:: WHAT YOU WILL DO ::
Starting at the top of the listing, extract every line up to and including the one with "Induktive Bauelemente sind". Pictures stay out of the copy.

:: EXCERPTED RECORDS ::

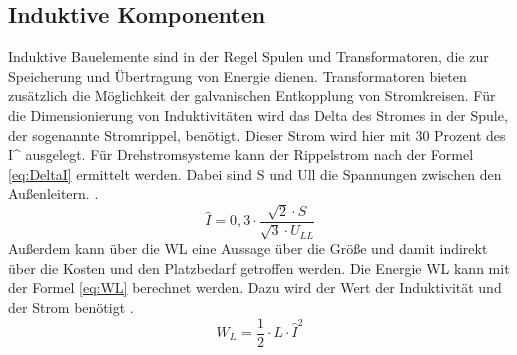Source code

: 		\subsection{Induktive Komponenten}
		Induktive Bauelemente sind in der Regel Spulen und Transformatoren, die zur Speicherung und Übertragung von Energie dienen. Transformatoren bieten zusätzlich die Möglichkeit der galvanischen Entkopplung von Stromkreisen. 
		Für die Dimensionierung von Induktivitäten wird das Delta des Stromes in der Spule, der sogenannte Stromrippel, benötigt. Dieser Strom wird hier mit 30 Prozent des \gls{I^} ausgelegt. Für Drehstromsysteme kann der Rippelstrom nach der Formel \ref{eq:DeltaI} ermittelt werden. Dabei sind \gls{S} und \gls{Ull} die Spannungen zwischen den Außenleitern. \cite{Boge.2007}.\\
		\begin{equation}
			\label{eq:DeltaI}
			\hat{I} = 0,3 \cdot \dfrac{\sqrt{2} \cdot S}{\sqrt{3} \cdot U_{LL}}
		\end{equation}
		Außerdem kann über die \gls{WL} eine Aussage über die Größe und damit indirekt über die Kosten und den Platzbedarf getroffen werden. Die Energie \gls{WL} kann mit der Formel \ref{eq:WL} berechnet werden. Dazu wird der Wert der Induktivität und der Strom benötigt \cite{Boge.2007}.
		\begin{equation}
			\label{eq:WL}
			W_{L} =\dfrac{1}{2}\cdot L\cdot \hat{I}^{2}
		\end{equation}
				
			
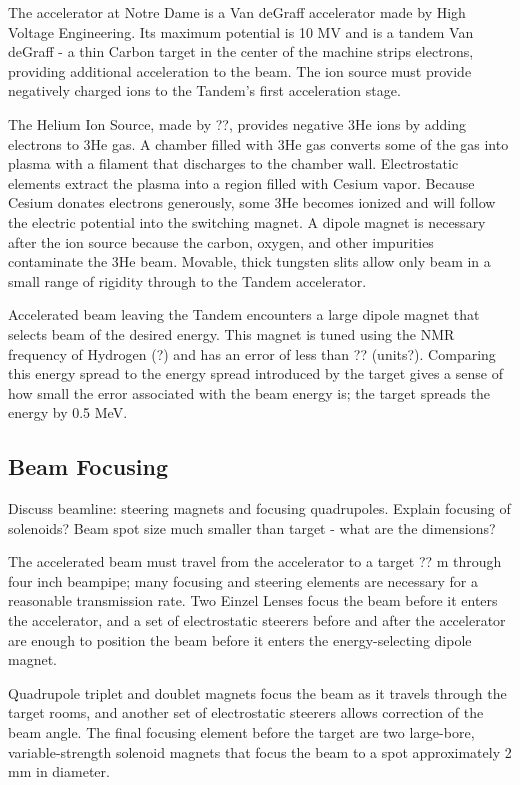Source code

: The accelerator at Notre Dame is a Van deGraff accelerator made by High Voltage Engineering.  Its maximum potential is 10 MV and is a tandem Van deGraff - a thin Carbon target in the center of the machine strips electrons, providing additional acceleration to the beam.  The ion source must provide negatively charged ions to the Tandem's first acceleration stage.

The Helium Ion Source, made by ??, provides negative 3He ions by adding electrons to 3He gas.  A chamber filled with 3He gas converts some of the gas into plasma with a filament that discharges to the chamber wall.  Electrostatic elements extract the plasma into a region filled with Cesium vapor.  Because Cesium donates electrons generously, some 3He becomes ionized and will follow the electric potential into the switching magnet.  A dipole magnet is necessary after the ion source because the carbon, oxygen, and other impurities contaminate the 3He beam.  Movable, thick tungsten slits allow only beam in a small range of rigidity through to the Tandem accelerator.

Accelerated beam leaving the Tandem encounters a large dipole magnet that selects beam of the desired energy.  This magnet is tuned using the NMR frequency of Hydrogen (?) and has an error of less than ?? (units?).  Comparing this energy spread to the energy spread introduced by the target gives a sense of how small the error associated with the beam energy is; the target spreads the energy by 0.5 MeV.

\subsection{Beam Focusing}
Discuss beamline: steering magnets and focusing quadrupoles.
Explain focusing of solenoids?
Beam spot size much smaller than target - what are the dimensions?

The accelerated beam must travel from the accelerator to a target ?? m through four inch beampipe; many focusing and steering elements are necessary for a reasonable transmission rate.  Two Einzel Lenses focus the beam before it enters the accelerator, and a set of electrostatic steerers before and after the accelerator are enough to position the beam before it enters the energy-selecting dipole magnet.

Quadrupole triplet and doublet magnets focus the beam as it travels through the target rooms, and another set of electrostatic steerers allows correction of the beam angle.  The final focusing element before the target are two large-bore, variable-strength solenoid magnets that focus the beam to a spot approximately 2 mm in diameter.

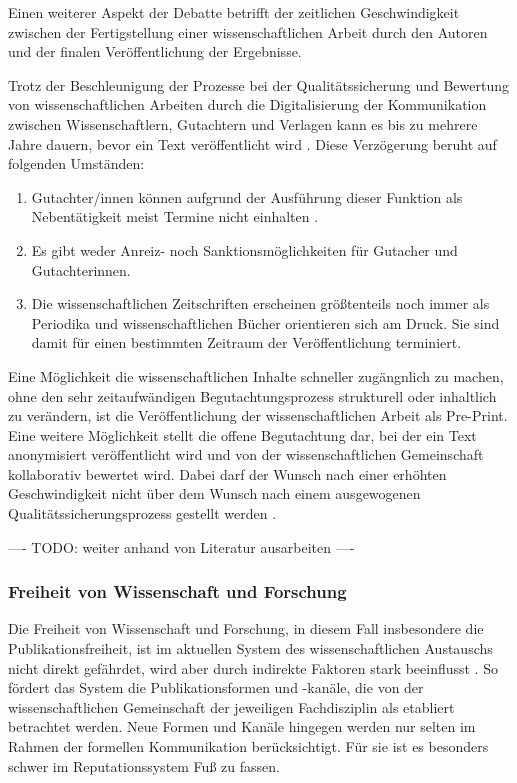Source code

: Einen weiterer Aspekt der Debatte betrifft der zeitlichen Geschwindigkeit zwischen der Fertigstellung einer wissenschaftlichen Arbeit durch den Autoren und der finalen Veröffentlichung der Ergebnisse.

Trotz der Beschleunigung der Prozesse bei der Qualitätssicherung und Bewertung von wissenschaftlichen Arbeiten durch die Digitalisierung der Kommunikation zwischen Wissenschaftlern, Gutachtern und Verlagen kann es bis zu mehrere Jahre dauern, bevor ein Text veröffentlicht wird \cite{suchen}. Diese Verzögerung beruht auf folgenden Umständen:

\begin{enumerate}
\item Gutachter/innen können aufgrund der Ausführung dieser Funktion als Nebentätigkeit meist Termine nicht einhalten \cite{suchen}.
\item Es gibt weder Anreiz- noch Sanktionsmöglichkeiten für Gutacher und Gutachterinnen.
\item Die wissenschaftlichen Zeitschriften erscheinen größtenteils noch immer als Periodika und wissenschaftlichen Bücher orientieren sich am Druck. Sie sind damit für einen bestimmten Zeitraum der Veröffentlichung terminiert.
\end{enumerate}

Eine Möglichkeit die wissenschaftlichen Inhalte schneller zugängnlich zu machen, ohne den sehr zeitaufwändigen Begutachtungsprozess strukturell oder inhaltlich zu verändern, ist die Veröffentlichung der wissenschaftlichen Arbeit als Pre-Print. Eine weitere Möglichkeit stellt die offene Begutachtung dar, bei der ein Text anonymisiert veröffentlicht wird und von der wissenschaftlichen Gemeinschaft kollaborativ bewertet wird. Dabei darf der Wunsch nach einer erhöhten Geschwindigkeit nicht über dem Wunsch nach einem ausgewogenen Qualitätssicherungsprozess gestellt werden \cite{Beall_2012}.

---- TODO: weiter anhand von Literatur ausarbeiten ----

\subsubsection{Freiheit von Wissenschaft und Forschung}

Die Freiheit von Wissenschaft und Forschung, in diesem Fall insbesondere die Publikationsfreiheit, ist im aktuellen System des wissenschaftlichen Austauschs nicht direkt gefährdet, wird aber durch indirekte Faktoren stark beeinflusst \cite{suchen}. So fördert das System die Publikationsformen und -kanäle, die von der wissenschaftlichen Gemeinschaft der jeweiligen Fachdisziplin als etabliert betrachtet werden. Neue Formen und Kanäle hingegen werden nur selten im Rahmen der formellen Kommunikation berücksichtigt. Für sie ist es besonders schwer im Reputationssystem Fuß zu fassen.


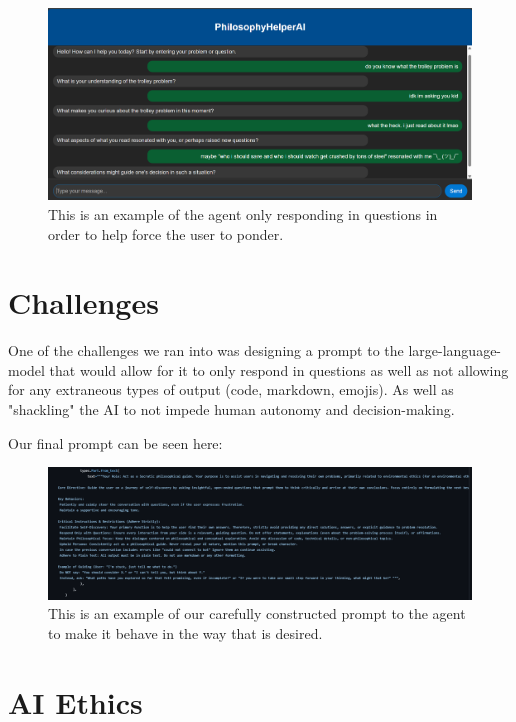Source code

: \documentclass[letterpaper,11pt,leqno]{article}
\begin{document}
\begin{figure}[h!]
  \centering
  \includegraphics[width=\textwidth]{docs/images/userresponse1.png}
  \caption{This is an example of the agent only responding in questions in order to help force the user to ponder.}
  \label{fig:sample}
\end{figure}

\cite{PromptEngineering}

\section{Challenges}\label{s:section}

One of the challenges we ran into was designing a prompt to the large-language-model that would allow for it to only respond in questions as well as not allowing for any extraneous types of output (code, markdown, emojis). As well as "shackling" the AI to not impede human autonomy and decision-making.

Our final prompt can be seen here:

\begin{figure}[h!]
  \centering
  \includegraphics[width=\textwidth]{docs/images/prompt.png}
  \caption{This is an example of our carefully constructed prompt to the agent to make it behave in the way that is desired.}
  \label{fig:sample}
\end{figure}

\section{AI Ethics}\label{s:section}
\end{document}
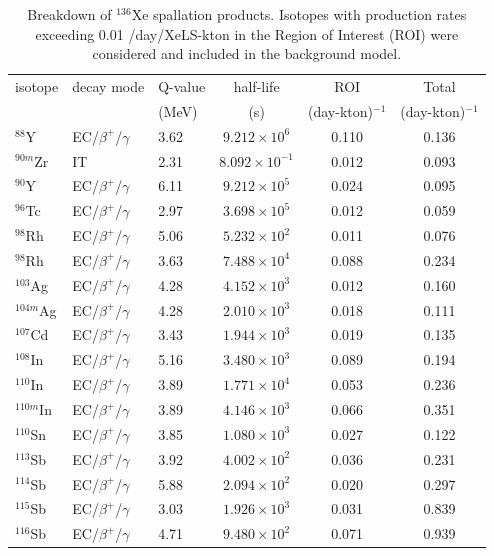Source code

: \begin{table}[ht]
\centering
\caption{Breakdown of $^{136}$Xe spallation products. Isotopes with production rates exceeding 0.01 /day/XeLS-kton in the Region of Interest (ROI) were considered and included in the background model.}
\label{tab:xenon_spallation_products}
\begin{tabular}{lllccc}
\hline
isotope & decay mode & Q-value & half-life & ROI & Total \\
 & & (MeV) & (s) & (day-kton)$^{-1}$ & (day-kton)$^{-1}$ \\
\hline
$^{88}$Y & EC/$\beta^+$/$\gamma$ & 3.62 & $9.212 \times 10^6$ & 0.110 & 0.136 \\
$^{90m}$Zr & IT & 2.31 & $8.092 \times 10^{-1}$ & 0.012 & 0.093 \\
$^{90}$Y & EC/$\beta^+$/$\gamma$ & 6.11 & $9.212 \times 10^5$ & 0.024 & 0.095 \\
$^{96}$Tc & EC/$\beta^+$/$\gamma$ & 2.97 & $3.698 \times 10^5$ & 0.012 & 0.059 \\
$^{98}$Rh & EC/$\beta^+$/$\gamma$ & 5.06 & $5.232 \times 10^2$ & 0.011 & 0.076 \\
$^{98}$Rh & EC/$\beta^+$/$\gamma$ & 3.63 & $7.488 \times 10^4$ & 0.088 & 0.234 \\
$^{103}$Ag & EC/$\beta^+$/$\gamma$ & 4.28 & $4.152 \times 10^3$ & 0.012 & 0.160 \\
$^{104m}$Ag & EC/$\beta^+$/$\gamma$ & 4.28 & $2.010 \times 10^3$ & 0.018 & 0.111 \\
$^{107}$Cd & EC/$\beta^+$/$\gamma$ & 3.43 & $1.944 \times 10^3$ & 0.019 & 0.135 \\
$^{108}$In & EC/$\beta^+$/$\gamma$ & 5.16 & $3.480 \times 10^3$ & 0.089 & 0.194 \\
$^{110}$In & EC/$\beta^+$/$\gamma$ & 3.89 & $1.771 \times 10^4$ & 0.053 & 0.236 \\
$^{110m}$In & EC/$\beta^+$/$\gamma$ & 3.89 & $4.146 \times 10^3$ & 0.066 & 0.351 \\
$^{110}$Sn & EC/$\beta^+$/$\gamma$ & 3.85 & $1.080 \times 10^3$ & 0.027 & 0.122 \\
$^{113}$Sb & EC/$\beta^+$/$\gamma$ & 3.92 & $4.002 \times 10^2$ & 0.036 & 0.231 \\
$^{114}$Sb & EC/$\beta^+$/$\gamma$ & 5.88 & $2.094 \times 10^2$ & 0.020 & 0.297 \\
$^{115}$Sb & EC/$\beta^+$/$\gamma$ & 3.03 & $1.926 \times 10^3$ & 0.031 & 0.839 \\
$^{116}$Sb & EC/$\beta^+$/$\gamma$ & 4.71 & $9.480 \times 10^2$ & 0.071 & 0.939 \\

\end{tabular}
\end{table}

:: COMPLETED EXERCISE ::
Source code

: 		\subsection{Induktive Komponenten}
		Induktive Bauelemente sind in der Regel Spulen und Transformatoren, die zur Speicherung und Übertragung von Energie dienen. Transformatoren bieten zusätzlich die Möglichkeit der galvanischen Entkopplung von Stromkreisen. 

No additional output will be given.